(Document images with source code)
- - - - -
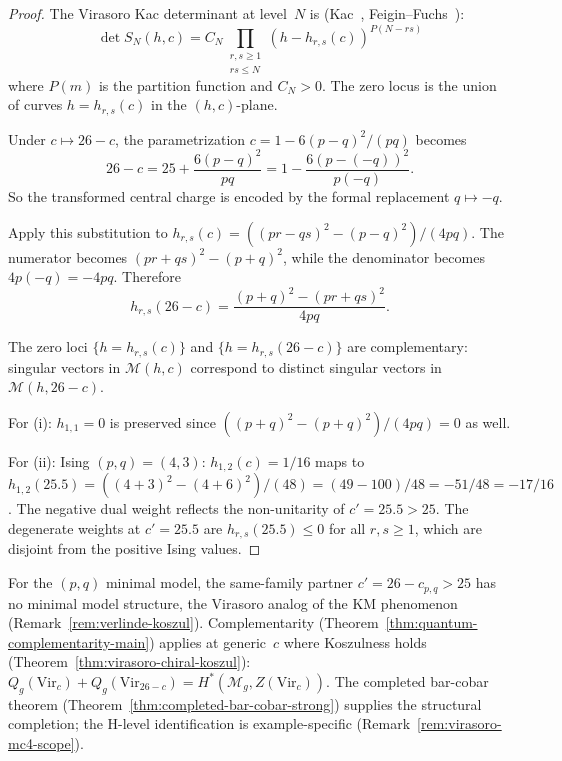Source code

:\begin{proof}
The Virasoro Kac determinant at level~$N$ is
(Kac~\cite{Kac}, Feigin--Fuchs~\cite{FF84}):
\[
\det S_N(h, c) = C_N \prod_{\substack{r, s \geq 1 \\ rs \leq N}}
(h - h_{r,s}(c))^{P(N - rs)}
\]
where $P(m)$ is the partition function and $C_N > 0$. The zero locus
is the union of curves $h = h_{r,s}(c)$ in the $(h, c)$-plane.

Under $c \mapsto 26 - c$, the parametrization
$c = 1 - 6(p-q)^2/(pq)$ becomes
\[
26 - c = 25 + \frac{6(p-q)^2}{pq}
= 1 - \frac{6(p-(-q))^2}{p(-q)}.
\]
So the transformed central charge is encoded by the formal
replacement $q \mapsto -q$.

Apply this substitution to
$h_{r,s}(c) = ((pr-qs)^2 - (p-q)^2)/(4pq)$.
The numerator becomes $(pr+qs)^2 - (p+q)^2$, while the denominator
becomes $4p(-q) = -4pq$. Therefore
\[
h_{r,s}(26-c) = \frac{(p+q)^2 - (pr+qs)^2}{4pq}.
\]

The zero loci $\{h = h_{r,s}(c)\}$ and $\{h = h_{r,s}(26-c)\}$ are
complementary: singular vectors in $\mathcal{M}(h, c)$ correspond to
distinct singular vectors in $\mathcal{M}(h, 26-c)$.

For (i): $h_{1,1} = 0$ is preserved
since $((p+q)^2 - (p+q)^2)/(4pq) = 0$ as well.

For (ii): Ising $(p,q) = (4,3)$: $h_{1,2}(c) = 1/16$ maps to
$h_{1,2}(25.5) = ((4+3)^2 - (4+6)^2)/(48) = (49 - 100)/48 = -51/48
= -17/16$. The negative dual weight reflects the non-unitarity of
$c' = 25.5 > 25$. The degenerate
weights at $c' = 25.5$ are $h_{r,s}(25.5) \leq 0$ for all $r, s \geq 1$,
which are disjoint from the positive Ising values.
\end{proof}

\begin{remark}
\label{rem:virasoro-module-koszul-minimal}
For the $(p,q)$ minimal model, the same-family partner
$c' = 26 - c_{p,q} > 25$ has no minimal model structure, the Virasoro
analog of the KM phenomenon (Remark~\ref{rem:verlinde-koszul}).
Complementarity (Theorem~\ref{thm:quantum-complementarity-main})
applies at generic~$c$ where Koszulness holds
(Theorem~\ref{thm:virasoro-chiral-koszul}):
$Q_g(\mathrm{Vir}_c) + Q_g(\mathrm{Vir}_{26-c})
= H^*(\mathcal{M}_g, Z(\mathrm{Vir}_c))$. The completed bar-cobar
theorem (Theorem~\ref{thm:completed-bar-cobar-strong}) supplies the
structural completion; the H-level identification is example-specific
(Remark~\ref{rem:virasoro-mc4-scope}).
\end{remark}


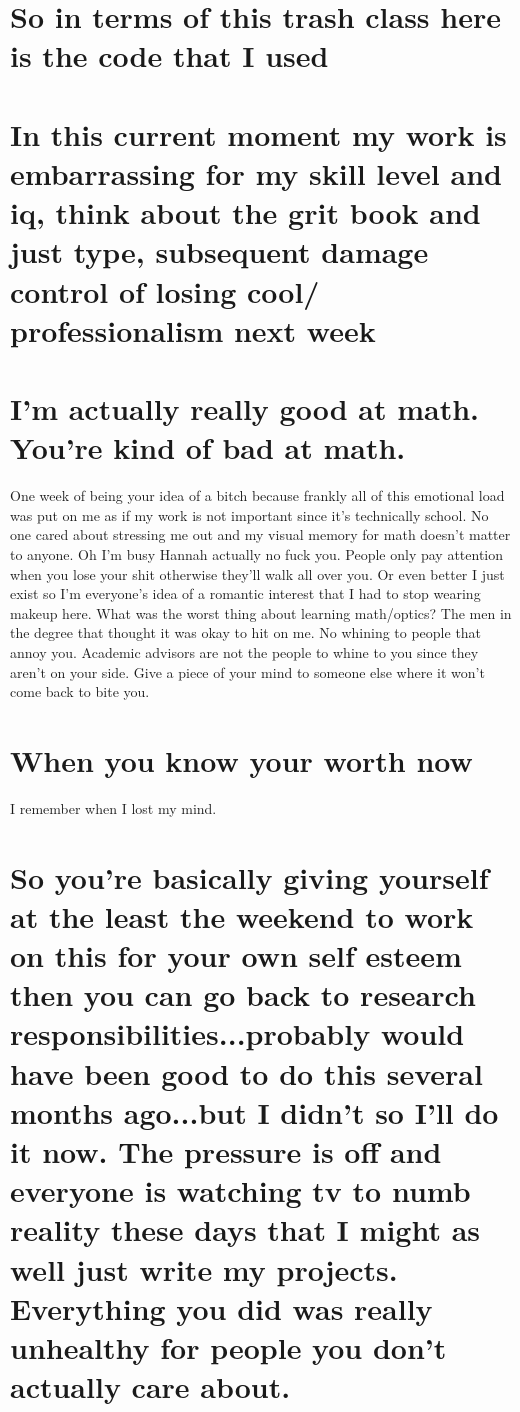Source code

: \section{So in terms of this trash class here is the code that I used}

\section{In this current moment my work is embarrassing for my skill level and iq, think about the grit book and just type, subsequent damage control of losing cool/ professionalism next week}

\section{I'm actually really good at math. You're kind of bad at math.}

One week of being your idea of a bitch because frankly all of this emotional load was put on me as if my work is not important since it's technically school. No one cared about stressing me out and my visual memory for math doesn't matter to anyone. Oh I'm busy Hannah actually no fuck you. People only pay attention when you lose your shit otherwise they'll walk all over you. Or even better I just exist so I'm everyone's idea of a romantic interest that I had to stop wearing makeup here. What was the worst thing about learning math/optics? The men in the degree that thought it was okay to hit on me. No whining to people that annoy you. Academic advisors are not the people to whine to you since they aren't on your side. Give a piece of your mind to someone else where it won't come back to bite you.  

\section{When you know your worth now}
I remember when I lost my mind. 
\section{So you're basically giving yourself at the least the weekend to work on this for your own self esteem then you can go back to research responsibilities...probably would have been good to do this several months ago...but I didn't so I'll do it now. The pressure is off and everyone is watching tv to numb reality these days that I might as well just write my projects. Everything you did was really unhealthy for people you don't actually care about.}


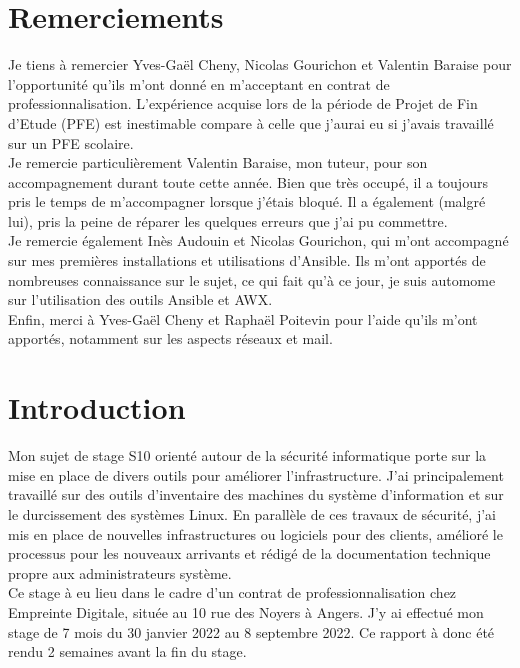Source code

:\documentclass[12pt]{article}
\begin{document}
\newpage
\section{Remerciements}
Je tiens à remercier Yves-Gaël Cheny, Nicolas Gourichon et Valentin Baraise pour l'opportunité qu'ils m'ont donné en m'acceptant en contrat de professionnalisation. 
L'expérience acquise lors de la période de Projet de Fin d'Etude (PFE) est inestimable compare à celle que j'aurai eu si j'avais travaillé sur un PFE scolaire. \\

Je remercie particulièrement Valentin Baraise, mon tuteur, pour son accompagnement durant toute cette année. 
Bien que très occupé, il a toujours pris le temps de m'accompagner lorsque j'étais bloqué. 
Il a également (malgré lui), pris la peine de réparer les quelques erreurs que j'ai pu commettre. \\

Je remercie également Inès Audouin et Nicolas Gourichon, qui m'ont accompagné sur mes premières installations et utilisations d'Ansible. 
Ils m'ont apportés de nombreuses connaissance sur le sujet, ce qui fait qu'à ce jour, je suis automome sur l'utilisation des outils Ansible et AWX. \\

Enfin, merci à Yves-Gaël Cheny et Raphaël Poitevin pour l'aide qu'ils m'ont apportés, notamment sur les aspects réseaux et mail.


\newpage
\tableofcontents

\newpage
\section{Introduction}
Mon sujet de stage S10 orienté autour de la sécurité informatique porte sur la mise en place de divers outils pour améliorer l'infrastructure. 
J'ai principalement travaillé sur des outils d'inventaire des machines du système d'information et sur le durcissement des systèmes Linux. 
En parallèle de ces travaux de sécurité, j'ai mis en place de nouvelles infrastructures ou logiciels pour des clients, amélioré le processus pour les nouveaux arrivants et rédigé de la documentation technique propre aux administrateurs système. \\

Ce stage à eu lieu dans le cadre d'un contrat de professionnalisation chez Empreinte Digitale, située au 10 rue des Noyers à Angers. 
J'y ai effectué mon stage de 7 mois du 30 janvier 2022 au 8 septembre 2022. 
Ce rapport à donc été rendu 2 semaines avant la fin du stage. \\
\end{document}
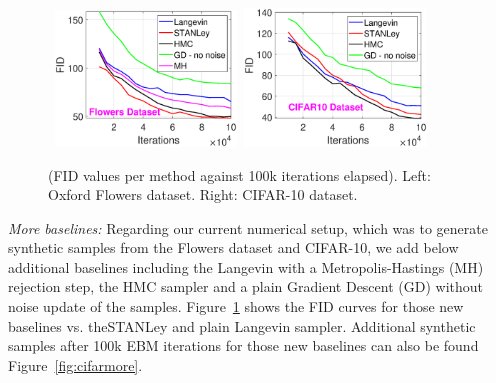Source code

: \documentclass[10pt,twocolumn,letterpaper]{article}
\begin{document}
\begin{figure}[H]
\begin{center}
\mbox{\hspace{-0.2in}
        \includegraphics[width=1.9in]{figs/fid_flowersmore.eps} \hspace{-0.2in}
        \includegraphics[width=1.9in]{figs/fid_cifarmore.eps}
}
\end{center}\vspace{-0.1in}
	\caption{(FID values per method against 100k iterations elapsed). Left: Oxford Flowers dataset. Right: CIFAR-10 dataset.}
	\label{fig:fidallmore}
\end{figure}
\vspace{-0.05in}

\textit{More baselines:} Regarding our current numerical setup, which was to generate synthetic samples from the Flowers dataset and CIFAR-10, we add below additional baselines including the Langevin with a Metropolis-Hastings (MH) rejection step, the HMC sampler and a plain Gradient Descent (GD) without noise update of the samples.
Figure~\ref{fig:fidallmore} shows the FID curves for those new baselines vs. theSTANLey and plain Langevin sampler.
Additional synthetic samples after 100k EBM iterations for those new baselines can also be found  Figure~\ref{fig:cifarmore}.
\end{document}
- - - - -
### What you have to do
Set down each entry again exactly as written. Pictures stay out.

### Task output
Source code

:\begin{proof}
The Virasoro Kac determinant at level~$N$ is
(Kac~\cite{Kac}, Feigin--Fuchs~\cite{FF84}):
\[
\det S_N(h, c) = C_N \prod_{\substack{r, s \geq 1 \\ rs \leq N}}
(h - h_{r,s}(c))^{P(N - rs)}
\]
where $P(m)$ is the partition function and $C_N > 0$. The zero locus
is the union of curves $h = h_{r,s}(c)$ in the $(h, c)$-plane.

Under $c \mapsto 26 - c$, the parametrization
$c = 1 - 6(p-q)^2/(pq)$ becomes
\[
26 - c = 25 + \frac{6(p-q)^2}{pq}
= 1 - \frac{6(p-(-q))^2}{p(-q)}.
\]
So the transformed central charge is encoded by the formal
replacement $q \mapsto -q$.

Apply this substitution to
$h_{r,s}(c) = ((pr-qs)^2 - (p-q)^2)/(4pq)$.
The numerator becomes $(pr+qs)^2 - (p+q)^2$, while the denominator
becomes $4p(-q) = -4pq$. Therefore
\[
h_{r,s}(26-c) = \frac{(p+q)^2 - (pr+qs)^2}{4pq}.
\]

The zero loci $\{h = h_{r,s}(c)\}$ and $\{h = h_{r,s}(26-c)\}$ are
complementary: singular vectors in $\mathcal{M}(h, c)$ correspond to
distinct singular vectors in $\mathcal{M}(h, 26-c)$.

For (i): $h_{1,1} = 0$ is preserved
since $((p+q)^2 - (p+q)^2)/(4pq) = 0$ as well.

For (ii): Ising $(p,q) = (4,3)$: $h_{1,2}(c) = 1/16$ maps to
$h_{1,2}(25.5) = ((4+3)^2 - (4+6)^2)/(48) = (49 - 100)/48 = -51/48
= -17/16$. The negative dual weight reflects the non-unitarity of
$c' = 25.5 > 25$. The degenerate
weights at $c' = 25.5$ are $h_{r,s}(25.5) \leq 0$ for all $r, s \geq 1$,
which are disjoint from the positive Ising values.
\end{proof}

\begin{remark}
\label{rem:virasoro-module-koszul-minimal}
For the $(p,q)$ minimal model, the same-family partner
$c' = 26 - c_{p,q} > 25$ has no minimal model structure, the Virasoro
analog of the KM phenomenon (Remark~\ref{rem:verlinde-koszul}).
Complementarity (Theorem~\ref{thm:quantum-complementarity-main})
applies at generic~$c$ where Koszulness holds
(Theorem~\ref{thm:virasoro-chiral-koszul}):
$Q_g(\mathrm{Vir}_c) + Q_g(\mathrm{Vir}_{26-c})
= H^*(\mathcal{M}_g, Z(\mathrm{Vir}_c))$. The completed bar-cobar
theorem (Theorem~\ref{thm:completed-bar-cobar-strong}) supplies the
structural completion; the H-level identification is example-specific
(Remark~\ref{rem:virasoro-mc4-scope}).
\end{remark}


Source code

: \section{So in terms of this trash class here is the code that I used}

\section{In this current moment my work is embarrassing for my skill level and iq, think about the grit book and just type, subsequent damage control of losing cool/ professionalism next week}

\section{I'm actually really good at math. You're kind of bad at math.}

One week of being your idea of a bitch because frankly all of this emotional load was put on me as if my work is not important since it's technically school. No one cared about stressing me out and my visual memory for math doesn't matter to anyone. Oh I'm busy Hannah actually no fuck you. People only pay attention when you lose your shit otherwise they'll walk all over you. Or even better I just exist so I'm everyone's idea of a romantic interest that I had to stop wearing makeup here. What was the worst thing about learning math/optics? The men in the degree that thought it was okay to hit on me. No whining to people that annoy you. Academic advisors are not the people to whine to you since they aren't on your side. Give a piece of your mind to someone else where it won't come back to bite you.  

\section{When you know your worth now}
I remember when I lost my mind. 
\section{So you're basically giving yourself at the least the weekend to work on this for your own self esteem then you can go back to research responsibilities...probably would have been good to do this several months ago...but I didn't so I'll do it now. The pressure is off and everyone is watching tv to numb reality these days that I might as well just write my projects. Everything you did was really unhealthy for people you don't actually care about.}


Source code

:\documentclass[12pt]{article}
\begin{document}
\newpage
\section{Remerciements}
Je tiens à remercier Yves-Gaël Cheny, Nicolas Gourichon et Valentin Baraise pour l'opportunité qu'ils m'ont donné en m'acceptant en contrat de professionnalisation. 
L'expérience acquise lors de la période de Projet de Fin d'Etude (PFE) est inestimable compare à celle que j'aurai eu si j'avais travaillé sur un PFE scolaire. \\

Je remercie particulièrement Valentin Baraise, mon tuteur, pour son accompagnement durant toute cette année. 
Bien que très occupé, il a toujours pris le temps de m'accompagner lorsque j'étais bloqué. 
Il a également (malgré lui), pris la peine de réparer les quelques erreurs que j'ai pu commettre. \\

Je remercie également Inès Audouin et Nicolas Gourichon, qui m'ont accompagné sur mes premières installations et utilisations d'Ansible. 
Ils m'ont apportés de nombreuses connaissance sur le sujet, ce qui fait qu'à ce jour, je suis automome sur l'utilisation des outils Ansible et AWX. \\

Enfin, merci à Yves-Gaël Cheny et Raphaël Poitevin pour l'aide qu'ils m'ont apportés, notamment sur les aspects réseaux et mail.


\newpage
\tableofcontents

\newpage
\section{Introduction}
Mon sujet de stage S10 orienté autour de la sécurité informatique porte sur la mise en place de divers outils pour améliorer l'infrastructure. 
J'ai principalement travaillé sur des outils d'inventaire des machines du système d'information et sur le durcissement des systèmes Linux. 
En parallèle de ces travaux de sécurité, j'ai mis en place de nouvelles infrastructures ou logiciels pour des clients, amélioré le processus pour les nouveaux arrivants et rédigé de la documentation technique propre aux administrateurs système. \\

Ce stage à eu lieu dans le cadre d'un contrat de professionnalisation chez Empreinte Digitale, située au 10 rue des Noyers à Angers. 
J'y ai effectué mon stage de 7 mois du 30 janvier 2022 au 8 septembre 2022. 
Ce rapport à donc été rendu 2 semaines avant la fin du stage. \\
\end{document}
Source code

: \documentclass[10pt,twocolumn,letterpaper]{article}
\begin{document}
\begin{figure}[H]
\begin{center}
\mbox{\hspace{-0.2in}
        \includegraphics[width=1.9in]{figs/fid_flowersmore.eps} \hspace{-0.2in}
        \includegraphics[width=1.9in]{figs/fid_cifarmore.eps}
}
\end{center}\vspace{-0.1in}
	\caption{(FID values per method against 100k iterations elapsed). Left: Oxford Flowers dataset. Right: CIFAR-10 dataset.}
	\label{fig:fidallmore}
\end{figure}
\vspace{-0.05in}

\textit{More baselines:} Regarding our current numerical setup, which was to generate synthetic samples from the Flowers dataset and CIFAR-10, we add below additional baselines including the Langevin with a Metropolis-Hastings (MH) rejection step, the HMC sampler and a plain Gradient Descent (GD) without noise update of the samples.
Figure~\ref{fig:fidallmore} shows the FID curves for those new baselines vs. theSTANLey and plain Langevin sampler.
Additional synthetic samples after 100k EBM iterations for those new baselines can also be found  Figure~\ref{fig:cifarmore}.
\end{document}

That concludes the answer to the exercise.